What is expected
The expected output is every line of the data exactly as shown, minus the images.

[Saved entries]

○ ○ ○ ○ ○

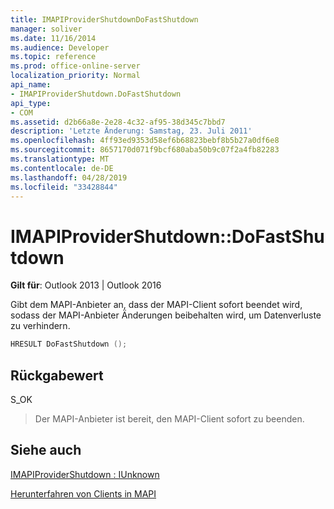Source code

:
 ```yaml
---
title: IMAPIProviderShutdownDoFastShutdown
manager: soliver
ms.date: 11/16/2014
ms.audience: Developer
ms.topic: reference
ms.prod: office-online-server
localization_priority: Normal
api_name:
- IMAPIProviderShutdown.DoFastShutdown
api_type:
- COM
ms.assetid: d2b66a8e-2e28-4c32-af95-38d345c7bbd7
description: 'Letzte Änderung: Samstag, 23. Juli 2011'
ms.openlocfilehash: 4ff93ed9353d58ef6b68823bebf8b5b27a0df6e8
ms.sourcegitcommit: 8657170d071f9bcf680aba50b9c07f2a4fb82283
ms.translationtype: MT
ms.contentlocale: de-DE
ms.lasthandoff: 04/28/2019
ms.locfileid: "33428844"
---
```

# <a name="imapiprovidershutdowndofastshutdown"></a>IMAPIProviderShutdown::DoFastShutdown

  
  
**Gilt für**: Outlook 2013 | Outlook 2016 
  
Gibt dem MAPI-Anbieter an, dass der MAPI-Client sofort beendet wird, sodass der MAPI-Anbieter Änderungen beibehalten wird, um Datenverluste zu verhindern.
  
```cpp
HRESULT DoFastShutdown ();
```

## <a name="return-value"></a>Rückgabewert

S_OK
  
> Der MAPI-Anbieter ist bereit, den MAPI-Client sofort zu beenden. 
    
## <a name="see-also"></a>Siehe auch



[IMAPIProviderShutdown : IUnknown](imapiprovidershutdowniunknown.md)


[Herunterfahren von Clients in MAPI](client-shutdown-in-mapi.md)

○ ○ ○ ○ ○

Output below
Source code

:
 ```yaml
---
title: IMAPIProviderShutdownDoFastShutdown
manager: soliver
ms.date: 11/16/2014
ms.audience: Developer
ms.topic: reference
ms.prod: office-online-server
localization_priority: Normal
api_name:
- IMAPIProviderShutdown.DoFastShutdown
api_type:
- COM
ms.assetid: d2b66a8e-2e28-4c32-af95-38d345c7bbd7
description: 'Letzte Änderung: Samstag, 23. Juli 2011'
ms.openlocfilehash: 4ff93ed9353d58ef6b68823bebf8b5b27a0df6e8
ms.sourcegitcommit: 8657170d071f9bcf680aba50b9c07f2a4fb82283
ms.translationtype: MT
ms.contentlocale: de-DE
ms.lasthandoff: 04/28/2019
ms.locfileid: "33428844"
---
```

# <a name="imapiprovidershutdowndofastshutdown"></a>IMAPIProviderShutdown::DoFastShutdown

  
  
**Gilt für**: Outlook 2013 | Outlook 2016 
  
Gibt dem MAPI-Anbieter an, dass der MAPI-Client sofort beendet wird, sodass der MAPI-Anbieter Änderungen beibehalten wird, um Datenverluste zu verhindern.
  
```cpp
HRESULT DoFastShutdown ();
```

## <a name="return-value"></a>Rückgabewert

S_OK
  
> Der MAPI-Anbieter ist bereit, den MAPI-Client sofort zu beenden. 
    
## <a name="see-also"></a>Siehe auch



[IMAPIProviderShutdown : IUnknown](imapiprovidershutdowniunknown.md)


[Herunterfahren von Clients in MAPI](client-shutdown-in-mapi.md)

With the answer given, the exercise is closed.